### TASK REQUIREMENTS
Write out the stretch of lines below that begins at the line with "## Design Philosophy" and ends at the line with "Demonstrate to yourself", including both, exactly as given and nothing more.

### Recorded data
_____

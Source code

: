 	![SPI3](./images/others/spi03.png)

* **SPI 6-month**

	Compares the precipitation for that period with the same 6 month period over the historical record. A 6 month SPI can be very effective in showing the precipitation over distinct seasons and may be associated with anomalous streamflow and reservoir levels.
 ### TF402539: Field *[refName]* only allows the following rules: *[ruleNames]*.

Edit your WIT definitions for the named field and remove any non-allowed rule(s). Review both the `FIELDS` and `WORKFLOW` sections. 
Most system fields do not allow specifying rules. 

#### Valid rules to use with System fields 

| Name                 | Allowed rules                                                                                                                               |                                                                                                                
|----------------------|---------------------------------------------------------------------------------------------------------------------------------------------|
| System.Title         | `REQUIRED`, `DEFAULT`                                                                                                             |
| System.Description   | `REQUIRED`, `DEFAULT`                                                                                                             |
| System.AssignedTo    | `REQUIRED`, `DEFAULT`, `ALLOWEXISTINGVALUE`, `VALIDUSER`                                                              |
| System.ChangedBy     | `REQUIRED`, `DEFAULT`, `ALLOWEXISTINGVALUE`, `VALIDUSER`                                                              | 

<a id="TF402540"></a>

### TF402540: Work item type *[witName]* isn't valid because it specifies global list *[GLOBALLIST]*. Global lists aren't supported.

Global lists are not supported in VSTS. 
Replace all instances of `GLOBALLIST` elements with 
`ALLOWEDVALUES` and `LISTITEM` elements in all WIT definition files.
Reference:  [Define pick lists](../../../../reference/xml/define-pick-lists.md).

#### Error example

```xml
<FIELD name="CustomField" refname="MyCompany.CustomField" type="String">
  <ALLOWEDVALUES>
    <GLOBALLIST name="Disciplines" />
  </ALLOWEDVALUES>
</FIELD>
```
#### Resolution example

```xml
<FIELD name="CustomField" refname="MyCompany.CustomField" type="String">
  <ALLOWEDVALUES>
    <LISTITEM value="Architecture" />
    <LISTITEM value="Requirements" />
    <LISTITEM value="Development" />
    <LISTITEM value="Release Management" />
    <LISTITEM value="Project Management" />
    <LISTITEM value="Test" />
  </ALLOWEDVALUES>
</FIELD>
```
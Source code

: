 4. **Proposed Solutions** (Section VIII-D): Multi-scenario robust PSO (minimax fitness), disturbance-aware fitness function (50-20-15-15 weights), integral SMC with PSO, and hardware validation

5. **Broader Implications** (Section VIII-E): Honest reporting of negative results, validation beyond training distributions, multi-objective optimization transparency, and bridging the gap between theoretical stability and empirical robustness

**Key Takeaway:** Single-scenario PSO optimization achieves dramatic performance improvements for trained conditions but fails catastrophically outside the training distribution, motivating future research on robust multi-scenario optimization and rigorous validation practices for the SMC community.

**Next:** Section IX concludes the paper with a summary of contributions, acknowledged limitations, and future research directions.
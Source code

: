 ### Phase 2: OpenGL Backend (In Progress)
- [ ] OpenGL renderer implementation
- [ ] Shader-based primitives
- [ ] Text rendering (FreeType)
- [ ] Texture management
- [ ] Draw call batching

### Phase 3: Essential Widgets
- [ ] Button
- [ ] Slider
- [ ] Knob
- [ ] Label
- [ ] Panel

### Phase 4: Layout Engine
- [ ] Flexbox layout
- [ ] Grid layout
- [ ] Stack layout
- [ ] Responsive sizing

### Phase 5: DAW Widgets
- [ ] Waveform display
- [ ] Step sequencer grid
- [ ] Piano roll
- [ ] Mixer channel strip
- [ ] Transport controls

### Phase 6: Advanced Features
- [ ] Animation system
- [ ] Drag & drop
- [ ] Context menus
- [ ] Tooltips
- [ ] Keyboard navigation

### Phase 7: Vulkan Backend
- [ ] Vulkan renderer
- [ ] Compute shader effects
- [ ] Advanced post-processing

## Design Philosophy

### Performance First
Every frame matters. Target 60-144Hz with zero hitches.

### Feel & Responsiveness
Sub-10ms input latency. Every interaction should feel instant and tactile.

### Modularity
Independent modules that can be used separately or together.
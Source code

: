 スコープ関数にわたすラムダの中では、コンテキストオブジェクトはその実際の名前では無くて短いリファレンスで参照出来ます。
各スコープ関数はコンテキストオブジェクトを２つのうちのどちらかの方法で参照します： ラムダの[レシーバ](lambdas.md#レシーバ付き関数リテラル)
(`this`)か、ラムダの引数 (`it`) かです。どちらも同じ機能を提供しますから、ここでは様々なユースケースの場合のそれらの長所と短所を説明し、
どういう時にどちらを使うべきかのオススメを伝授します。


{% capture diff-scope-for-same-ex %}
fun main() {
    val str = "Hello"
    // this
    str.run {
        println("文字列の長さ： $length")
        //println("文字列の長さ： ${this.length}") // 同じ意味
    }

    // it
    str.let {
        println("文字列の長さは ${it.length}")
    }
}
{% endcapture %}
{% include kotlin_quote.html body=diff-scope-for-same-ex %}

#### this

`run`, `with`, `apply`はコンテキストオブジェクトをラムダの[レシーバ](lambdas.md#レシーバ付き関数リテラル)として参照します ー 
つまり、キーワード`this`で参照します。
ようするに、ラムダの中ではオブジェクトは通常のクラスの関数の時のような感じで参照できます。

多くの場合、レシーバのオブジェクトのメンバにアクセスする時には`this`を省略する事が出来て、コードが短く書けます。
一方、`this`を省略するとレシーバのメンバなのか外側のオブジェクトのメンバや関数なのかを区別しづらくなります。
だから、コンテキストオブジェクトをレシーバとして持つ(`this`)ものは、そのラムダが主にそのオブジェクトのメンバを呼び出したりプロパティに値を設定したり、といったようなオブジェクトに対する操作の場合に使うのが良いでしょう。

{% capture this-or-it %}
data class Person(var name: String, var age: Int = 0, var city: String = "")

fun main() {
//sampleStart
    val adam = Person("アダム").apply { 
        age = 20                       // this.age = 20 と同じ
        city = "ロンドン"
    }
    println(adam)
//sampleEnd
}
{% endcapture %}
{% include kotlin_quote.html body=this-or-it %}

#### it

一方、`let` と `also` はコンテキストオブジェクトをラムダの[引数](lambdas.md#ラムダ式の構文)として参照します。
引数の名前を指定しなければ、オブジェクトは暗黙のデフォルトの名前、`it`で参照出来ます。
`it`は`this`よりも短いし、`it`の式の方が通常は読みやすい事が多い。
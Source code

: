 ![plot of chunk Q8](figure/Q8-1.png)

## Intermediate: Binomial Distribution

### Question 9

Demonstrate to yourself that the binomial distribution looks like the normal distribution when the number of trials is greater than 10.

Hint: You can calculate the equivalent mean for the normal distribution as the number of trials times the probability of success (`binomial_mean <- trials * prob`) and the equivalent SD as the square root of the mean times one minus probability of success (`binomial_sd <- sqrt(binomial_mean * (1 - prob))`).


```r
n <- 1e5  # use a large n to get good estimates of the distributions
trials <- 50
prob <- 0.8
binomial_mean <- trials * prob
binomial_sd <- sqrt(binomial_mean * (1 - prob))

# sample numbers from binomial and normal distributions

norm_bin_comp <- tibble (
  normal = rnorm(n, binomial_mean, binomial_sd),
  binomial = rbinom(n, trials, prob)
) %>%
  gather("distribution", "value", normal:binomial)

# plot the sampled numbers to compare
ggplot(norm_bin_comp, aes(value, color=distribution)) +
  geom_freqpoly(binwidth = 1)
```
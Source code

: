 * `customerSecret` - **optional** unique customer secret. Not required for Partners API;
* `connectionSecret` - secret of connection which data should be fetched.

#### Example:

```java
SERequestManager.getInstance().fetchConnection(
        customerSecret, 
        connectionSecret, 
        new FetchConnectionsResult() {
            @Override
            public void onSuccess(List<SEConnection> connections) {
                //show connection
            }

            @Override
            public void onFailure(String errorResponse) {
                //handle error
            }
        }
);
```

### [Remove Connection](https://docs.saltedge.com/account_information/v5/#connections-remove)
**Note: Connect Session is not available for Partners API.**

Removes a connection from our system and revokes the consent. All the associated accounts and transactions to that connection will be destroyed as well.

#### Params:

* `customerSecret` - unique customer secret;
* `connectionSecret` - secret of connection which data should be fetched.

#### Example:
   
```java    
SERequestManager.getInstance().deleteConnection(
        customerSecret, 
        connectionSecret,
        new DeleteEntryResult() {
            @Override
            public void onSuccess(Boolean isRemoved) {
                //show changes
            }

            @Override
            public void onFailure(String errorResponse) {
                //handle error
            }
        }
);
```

_____

### RESPONSE BELOW
## Design Philosophy

### Performance First
Every frame matters. Target 60-144Hz with zero hitches.

### Feel & Responsiveness
Sub-10ms input latency. Every interaction should feel instant and tactile.

### Modularity
Independent modules that can be used separately or together.
Source code

: スコープ関数にわたすラムダの中では、コンテキストオブジェクトはその実際の名前では無くて短いリファレンスで参照出来ます。
各スコープ関数はコンテキストオブジェクトを２つのうちのどちらかの方法で参照します： ラムダの[レシーバ](lambdas.md#レシーバ付き関数リテラル)
(`this`)か、ラムダの引数 (`it`) かです。どちらも同じ機能を提供しますから、ここでは様々なユースケースの場合のそれらの長所と短所を説明し、
どういう時にどちらを使うべきかのオススメを伝授します。


{% capture diff-scope-for-same-ex %}
fun main() {
    val str = "Hello"
    // this
    str.run {
        println("文字列の長さ： $length")
        //println("文字列の長さ： ${this.length}") // 同じ意味
    }

    // it
    str.let {
        println("文字列の長さは ${it.length}")
    }
}
{% endcapture %}
{% include kotlin_quote.html body=diff-scope-for-same-ex %}

#### this

`run`, `with`, `apply`はコンテキストオブジェクトをラムダの[レシーバ](lambdas.md#レシーバ付き関数リテラル)として参照します ー 
つまり、キーワード`this`で参照します。
ようするに、ラムダの中ではオブジェクトは通常のクラスの関数の時のような感じで参照できます。

多くの場合、レシーバのオブジェクトのメンバにアクセスする時には`this`を省略する事が出来て、コードが短く書けます。
一方、`this`を省略するとレシーバのメンバなのか外側のオブジェクトのメンバや関数なのかを区別しづらくなります。
だから、コンテキストオブジェクトをレシーバとして持つ(`this`)ものは、そのラムダが主にそのオブジェクトのメンバを呼び出したりプロパティに値を設定したり、といったようなオブジェクトに対する操作の場合に使うのが良いでしょう。

{% capture this-or-it %}
data class Person(var name: String, var age: Int = 0, var city: String = "")

fun main() {
//sampleStart
    val adam = Person("アダム").apply { 
        age = 20                       // this.age = 20 と同じ
        city = "ロンドン"
    }
    println(adam)
//sampleEnd
}
{% endcapture %}
{% include kotlin_quote.html body=this-or-it %}

#### it

一方、`let` と `also` はコンテキストオブジェクトをラムダの[引数](lambdas.md#ラムダ式の構文)として参照します。
引数の名前を指定しなければ、オブジェクトは暗黙のデフォルトの名前、`it`で参照出来ます。
`it`は`this`よりも短いし、`it`の式の方が通常は読みやすい事が多い。
Source code

: ![plot of chunk Q8](figure/Q8-1.png)

## Intermediate: Binomial Distribution

### Question 9

Demonstrate to yourself that the binomial distribution looks like the normal distribution when the number of trials is greater than 10.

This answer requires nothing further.